**Task brief:** State the count of lines below featuring the word "CaCertPath", and write nothing further.

**Stored data entries:**
=== Section Start ===
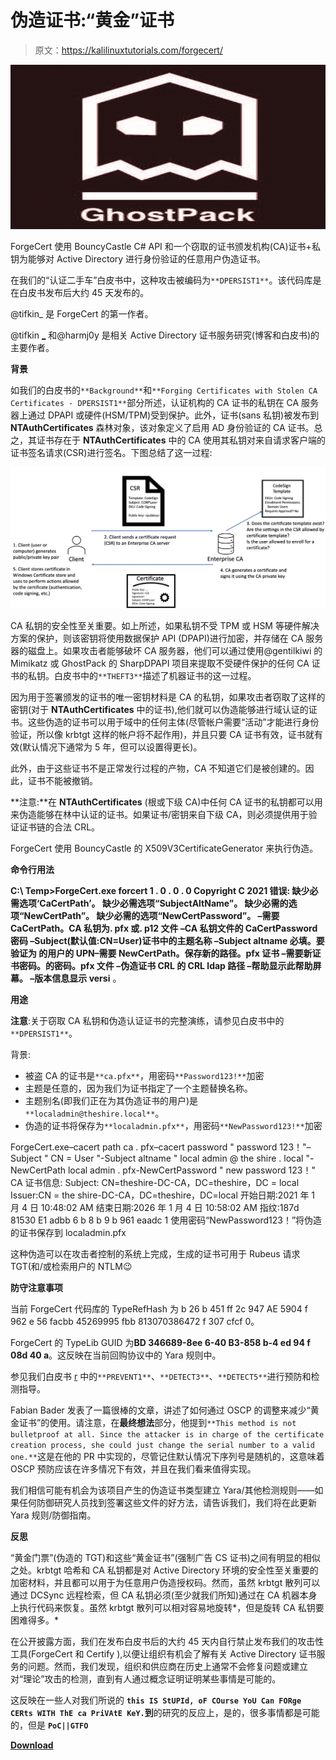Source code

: # 伪造证书:“黄金”证书

> 原文：<https://kalilinuxtutorials.com/forgecert/>

[![](img//568dc491113304d0f979ccd02d81af3b.png)](https://blogger.googleusercontent.com/img/a/AVvXsEixEnAqxmrzKAW5-Uv5lew56k-mlC9A_lU-OmSPLwfbkG1it7P3-S-qHvxfRnHzNhCC9wpmF4SU6mUtYNplX7yzO-6M_aKuMgo1jFnXj4DTi2IYzX2asYgR6ziq5x-BYoStdjkM_fpdrVFJAXv7KkDXxQTqNt-ouRanHWUC6BcBw8UkxP3utFnVOdcn=s728)

ForgeCert 使用 BouncyCastle C# API 和一个窃取的证书颁发机构(CA)证书+私钥为能够对 Active Directory 进行身份验证的任意用户伪造证书。

在我们的“认证二手车”白皮书中，这种攻击被编码为`**DPERSIST1**`。该代码库是在白皮书发布后大约 45 天发布的。

@tifkin_ 是 ForgeCert 的第一作者。

@tifkin [_](https://twitter.com/tifkin_) 和@harmj0y 是相关 Active Directory 证书服务研究(博客和白皮书)的主要作者。

**背景**

如我们的白皮书的`**Background**`和`**Forging Certificates with Stolen CA Certificates - DPERSIST1**`部分所述，认证机构的 CA 证书的私钥在 CA 服务器上通过 DPAPI 或硬件(HSM/TPM)受到保护。此外，证书(sans 私钥)被发布到 **NTAuthCertificates** 森林对象，该对象定义了启用 AD 身份验证的 CA 证书。总之，其证书存在于 **NTAuthCertificates** 中的 CA 使用其私钥对来自请求客户端的证书签名请求(CSR)进行签名。下图总结了这一过程:

![](img//c91c0461026af16b2a19beb1e67b18b6.png)

CA 私钥的安全性至关重要。如上所述，如果私钥不受 TPM 或 HSM 等硬件解决方案的保护，则该密钥将使用数据保护 API (DPAPI)进行加密，并存储在 CA 服务器的磁盘上。如果攻击者能够破坏 CA 服务器，他们可以通过使用@gentilkiwi 的 Mimikatz 或 GhostPack 的 SharpDPAPI 项目来提取不受硬件保护的任何 CA 证书的私钥。白皮书中的`**THEFT3**`描述了机器证书的这一过程。

因为用于签署颁发的证书的唯一密钥材料是 CA 的私钥，如果攻击者窃取了这样的密钥(对于 **NTAuthCertificates** 中的证书),他们就可以伪造能够进行域认证的证书。这些伪造的证书可以用于域中的任何主体(尽管帐户需要“活动”才能进行身份验证，所以像 krbtgt 这样的帐户将不起作用)，并且只要 CA 证书有效，证书就有效(默认情况下通常为 5 年，但可以设置得更长)。

此外，由于这些证书不是正常发行过程的产物，CA 不知道它们是被创建的。因此，证书不能被撤销。

**注意:**在 **NTAuthCertificates** (根或下级 CA)中任何 CA 证书的私钥都可以用来伪造能够在林中认证的证书。如果证书/密钥来自下级 CA，则必须提供用于验证证书链的合法 CRL。

ForgeCert 使用 BouncyCastle 的 X509V3CertificateGenerator 来执行伪造。

**命令行用法**

**C:\ Temp>ForgeCert.exe
forcert 1 . 0 . 0 . 0
Copyright C 2021
错误:
缺少必需选项‘CaCertPath’。
缺少必需选项“SubjectAltName”。
缺少必需的选项“NewCertPath”。
缺少必需的选项“NewCertPassword”。
–需要 CaCertPath。CA 私钥为. pfx 或. p12 文件
–CA 私钥文件的 CaCertPassword 密码
–Subject(默认值:CN=User)证书中的主题名称
–Subject altname 必填。要验证为
的用户的 UPN–需要 NewCertPath。保存新的路径。pfx 证书
–需要新证书密码。的密码。pfx 文件
–伪造证书 CRL 的 CRL ldap 路径
–帮助显示此帮助屏幕。
–版本信息显示 versi** 。

**用途**

**注意**:关于窃取 CA 私钥和伪造认证证书的完整演练，请参见白皮书中的`**DPERSIST1**`。

背景:

*   被盗 CA 的证书是`**ca.pfx**`，用密码`**Password123!**`加密
*   主题是任意的，因为我们为证书指定了一个主题替换名称。
*   主题别名(即我们正在为其伪造证书的用户)是`**localadmin@theshire.local**`。
*   伪造的证书将保存为`**localadmin.pfx**`，用密码`**NewPassword123!**`加密

ForgeCert.exe–cacert path ca . pfx–cacert password " password 123！"–Subject " CN = User "-Subject altname " local admin @ the shire . local "-NewCertPath local admin . pfx-NewCertPassword " new password 123！"
CA 证书信息:
Subject: CN=theshire-DC-CA，DC=theshire，DC = local
Issuer:CN = the shire-DC-CA，DC=theshire，DC=local
开始日期:2021 年 1 月 4 日 10:48:02 AM
结束日期:2026 年 1 月 4 日 10:58:02 AM
指纹:187d 81530 E1 adbb 6 b 8 b 9 b 961 eaadc 1 使用密码“NewPassword123！”将伪造的证书保存到 localadmin.pfx

这种伪造可以在攻击者控制的系统上完成，生成的证书可用于 Rubeus 请求 TGT(和/或检索用户的 NTLM😉

**防守注意事项**

当前 ForgeCert 代码库的 TypeRefHash 为 b 26 b 451 ff 2c 947 AE 5904 f 962 e 56 facbb 45269995 fbb 813070386472 f 307 cfcf 0。

ForgeCert 的 TypeLib GUID 为**BD 346689-8ee 6-40 B3-858 b-4 ed 94 f 08d 40 a**。这反映在当前回购协议中的 Yara 规则中。

参见我们白皮书 [r](https://specterops.io/assets/resources/Certified_Pre-Owned.pdf) 中的`**PREVENT1**`、`**DETECT3**`、`**DETECT5**`进行预防和检测指导。

Fabian Bader 发表了一篇很棒的文章，讲述了如何通过 OSCP 的调整来减少“黄金证书”的使用。请注意，在**最终想法**部分，他提到`**This method is not bulletproof at all. Since the attacker is in charge of the certificate creation process, she could just change the serial number to a valid one.**`这是在他的 PR 中实现的，尽管记住默认情况下序列号是随机的，这意味着 OSCP 预防应该在许多情况下有效，并且在我们看来值得实现。

我们相信可能有机会为该项目产生的伪造证书类型建立 Yara/其他检测规则——如果任何防御研究人员找到签署这些文件的好方法，请告诉我们，我们将在此更新 Yara 规则/防御指南。

**反思**

“黄金门票”(伪造的 TGT)和这些“黄金证书”(强制广告 CS 证书)之间有明显的相似之处。krbtgt 哈希和 CA 私钥都是对 Active Directory 环境的安全性至关重要的加密材料，并且都可以用于为任意用户伪造授权码。然而，虽然 krbtgt 散列可以通过 DCSync 远程检索，但 CA 私钥必须(至少就我们所知)通过在 CA 机器本身上执行代码来恢复。虽然 krbtgt 散列可以相对容易地旋转*，但是旋转 CA 私钥要困难得多。*

在公开披露方面，我们在发布白皮书后的大约 45 天内自行禁止发布我们的攻击性工具(ForgeCert 和 Certify ),以便让组织有机会了解有关 Active Directory 证书服务的问题。然而，我们发现，组织和供应商在历史上通常不会修复问题或建立对“理论”攻击的检测，直到有人通过概念证明证明某些事情是可能的。

这反映在一些人对我们所说的 **`this IS StUPId, oF COurse YoU Can FORge CERts WITH ThE ca PriVAtE KeY.`到**的研究的反应上，是的，很多事情都是可能的，但是 **`PoC||GTFO`**

[**Download**](https://github.com/GhostPack/ForgeCert)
=== Section End ===
**Completed exercise:** 2